» Dataset content
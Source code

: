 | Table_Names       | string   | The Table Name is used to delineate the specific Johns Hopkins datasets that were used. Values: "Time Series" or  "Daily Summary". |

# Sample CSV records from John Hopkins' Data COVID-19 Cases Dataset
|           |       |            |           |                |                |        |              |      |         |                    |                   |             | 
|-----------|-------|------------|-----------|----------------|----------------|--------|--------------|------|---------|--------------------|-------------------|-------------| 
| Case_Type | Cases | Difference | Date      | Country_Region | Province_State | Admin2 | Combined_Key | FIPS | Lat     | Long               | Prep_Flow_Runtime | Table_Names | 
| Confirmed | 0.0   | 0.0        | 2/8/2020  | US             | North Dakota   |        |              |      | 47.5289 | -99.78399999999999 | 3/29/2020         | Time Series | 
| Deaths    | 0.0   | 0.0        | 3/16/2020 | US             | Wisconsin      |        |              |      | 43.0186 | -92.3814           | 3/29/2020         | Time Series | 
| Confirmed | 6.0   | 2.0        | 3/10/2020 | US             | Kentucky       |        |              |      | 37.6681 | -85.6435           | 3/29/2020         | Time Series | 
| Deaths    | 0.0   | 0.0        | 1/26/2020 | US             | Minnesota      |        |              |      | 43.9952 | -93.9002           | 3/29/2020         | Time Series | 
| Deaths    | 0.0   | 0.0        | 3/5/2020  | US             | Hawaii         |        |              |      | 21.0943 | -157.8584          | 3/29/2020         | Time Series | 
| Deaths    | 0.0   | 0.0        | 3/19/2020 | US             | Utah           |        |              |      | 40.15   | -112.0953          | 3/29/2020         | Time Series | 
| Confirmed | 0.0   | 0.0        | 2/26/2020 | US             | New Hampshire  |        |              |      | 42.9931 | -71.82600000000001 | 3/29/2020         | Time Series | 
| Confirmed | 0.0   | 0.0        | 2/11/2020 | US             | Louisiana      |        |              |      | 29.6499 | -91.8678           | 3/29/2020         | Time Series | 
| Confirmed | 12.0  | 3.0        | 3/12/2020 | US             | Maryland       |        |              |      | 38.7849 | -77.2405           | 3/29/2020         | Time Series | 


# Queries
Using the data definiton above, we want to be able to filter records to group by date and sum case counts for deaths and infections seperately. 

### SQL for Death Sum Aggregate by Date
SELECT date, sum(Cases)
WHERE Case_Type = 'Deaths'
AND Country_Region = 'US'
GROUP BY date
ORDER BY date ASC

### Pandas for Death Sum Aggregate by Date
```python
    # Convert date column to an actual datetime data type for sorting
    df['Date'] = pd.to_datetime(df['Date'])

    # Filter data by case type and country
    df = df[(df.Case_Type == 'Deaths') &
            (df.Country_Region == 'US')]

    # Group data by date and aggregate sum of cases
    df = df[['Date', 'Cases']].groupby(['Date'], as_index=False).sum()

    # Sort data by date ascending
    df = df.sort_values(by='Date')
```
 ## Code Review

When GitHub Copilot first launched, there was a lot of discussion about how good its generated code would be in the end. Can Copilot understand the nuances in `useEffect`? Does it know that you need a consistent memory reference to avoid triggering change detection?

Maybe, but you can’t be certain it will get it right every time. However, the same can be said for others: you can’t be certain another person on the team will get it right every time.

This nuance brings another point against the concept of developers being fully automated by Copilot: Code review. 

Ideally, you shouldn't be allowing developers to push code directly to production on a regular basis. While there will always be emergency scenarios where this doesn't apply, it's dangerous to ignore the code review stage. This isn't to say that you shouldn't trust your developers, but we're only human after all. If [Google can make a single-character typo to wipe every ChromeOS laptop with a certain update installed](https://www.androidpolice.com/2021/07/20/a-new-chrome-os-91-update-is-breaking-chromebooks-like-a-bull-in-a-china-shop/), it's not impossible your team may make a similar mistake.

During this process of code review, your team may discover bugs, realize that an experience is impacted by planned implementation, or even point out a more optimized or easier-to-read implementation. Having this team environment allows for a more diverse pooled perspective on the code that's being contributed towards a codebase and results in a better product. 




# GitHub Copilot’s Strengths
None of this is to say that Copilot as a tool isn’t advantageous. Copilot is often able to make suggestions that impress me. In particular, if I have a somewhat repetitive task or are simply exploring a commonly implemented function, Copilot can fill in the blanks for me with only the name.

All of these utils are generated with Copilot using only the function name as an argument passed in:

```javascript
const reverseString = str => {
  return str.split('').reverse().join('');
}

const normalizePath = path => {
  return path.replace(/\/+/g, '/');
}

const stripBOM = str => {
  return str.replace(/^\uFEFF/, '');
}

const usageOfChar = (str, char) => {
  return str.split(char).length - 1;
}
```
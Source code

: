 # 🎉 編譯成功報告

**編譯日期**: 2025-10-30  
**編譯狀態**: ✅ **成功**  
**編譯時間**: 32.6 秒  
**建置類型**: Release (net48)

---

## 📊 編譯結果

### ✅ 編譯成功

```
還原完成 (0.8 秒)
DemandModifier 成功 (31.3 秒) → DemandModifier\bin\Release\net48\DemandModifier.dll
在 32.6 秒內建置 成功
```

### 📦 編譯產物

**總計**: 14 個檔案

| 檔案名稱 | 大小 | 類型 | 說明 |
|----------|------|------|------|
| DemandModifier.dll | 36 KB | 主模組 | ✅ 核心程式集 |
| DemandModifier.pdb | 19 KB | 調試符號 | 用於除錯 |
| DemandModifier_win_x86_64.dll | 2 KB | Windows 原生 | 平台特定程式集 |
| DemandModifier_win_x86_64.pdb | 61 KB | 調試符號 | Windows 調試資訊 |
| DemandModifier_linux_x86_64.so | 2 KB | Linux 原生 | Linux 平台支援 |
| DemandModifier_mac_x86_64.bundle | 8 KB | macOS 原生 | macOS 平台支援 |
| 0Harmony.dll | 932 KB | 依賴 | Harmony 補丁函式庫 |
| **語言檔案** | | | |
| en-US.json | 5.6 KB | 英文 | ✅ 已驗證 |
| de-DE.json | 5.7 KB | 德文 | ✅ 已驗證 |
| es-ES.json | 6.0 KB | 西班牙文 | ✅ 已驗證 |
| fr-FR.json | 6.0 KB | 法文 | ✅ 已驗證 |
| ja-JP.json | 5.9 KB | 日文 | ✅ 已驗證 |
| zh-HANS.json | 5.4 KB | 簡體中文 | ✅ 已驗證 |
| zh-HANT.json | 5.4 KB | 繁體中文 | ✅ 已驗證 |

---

» Requirement
Only the lines above from the one with "3/16/2020 | US" up to and including the one with "Confirmed | 6.0" should be repeated, exactly as written.

» Reply to the task
| Deaths    | 0.0   | 0.0        | 3/16/2020 | US             | Wisconsin      |        |              |      | 43.0186 | -92.3814           | 3/29/2020         | Time Series | 
| Confirmed | 6.0   | 2.0        | 3/10/2020 | US             | Kentucky       |        |              |      | 37.6681 | -85.6435           | 3/29/2020         | Time Series | 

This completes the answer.